WORK REQUIRED:
How many lines in the records below contain the word "noise"? Reply with the number alone.

Stored data entries:
════════

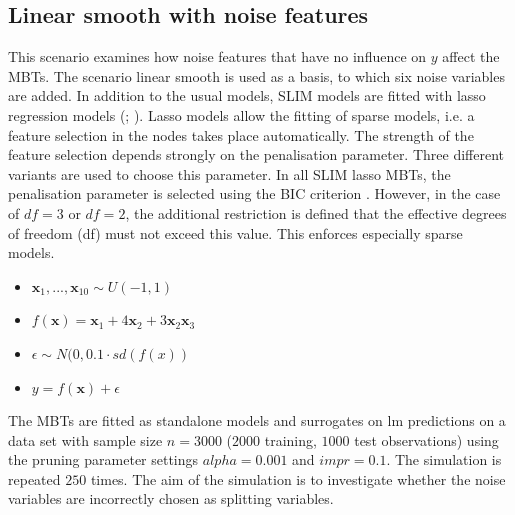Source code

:\newpage

\subsection{Linear smooth with noise features}
This scenario examines how noise features that have no influence on $y$ affect the MBTs. The scenario linear smooth is used as a basis, to which six noise variables are added.
In addition to the usual models, SLIM models are fitted with lasso regression models (\citealp{Tibshirani.1996};  \citealp{Friedman.2010}). Lasso models allow the fitting of sparse models, i.e. a feature selection in the nodes takes place automatically. The strength of the feature selection depends strongly on the penalisation parameter. Three different variants are used to choose this parameter. In all SLIM lasso MBTs, the penalisation parameter is selected using the BIC criterion \citep{Sabourin.2015}. However, in the case of $df = 3$ or $df = 2$, the additional restriction is defined that the effective degrees of freedom (df) must not exceed this value. This enforces especially sparse models.

\begin{itemize}
    \item $\textbf{x}_1,..., \textbf{x}_{10} \sim U(-1,1)$
    \item $ f(\textbf{x}) = \textbf{x}_1 + 4   \textbf{x}_2 + 3   \textbf{x}_2   \textbf{x}_3 $
    \item $\epsilon \sim N(0, 0.1 \cdot sd(f(x))$
    \item $y = f(\textbf{x}) + \epsilon$
\end{itemize}


The MBTs are fitted as standalone models and surrogates on lm predictions on a data set with sample size $ n = 3000$ ($2000$ training, $1000$ test observations) using the pruning parameter settings $alpha = 0.001$ and $impr = 0.1$. The simulation is repeated $250$ times.
The aim of the simulation is to investigate whether the noise variables are incorrectly chosen as splitting variables.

════════

YOUR RESPONSE:
3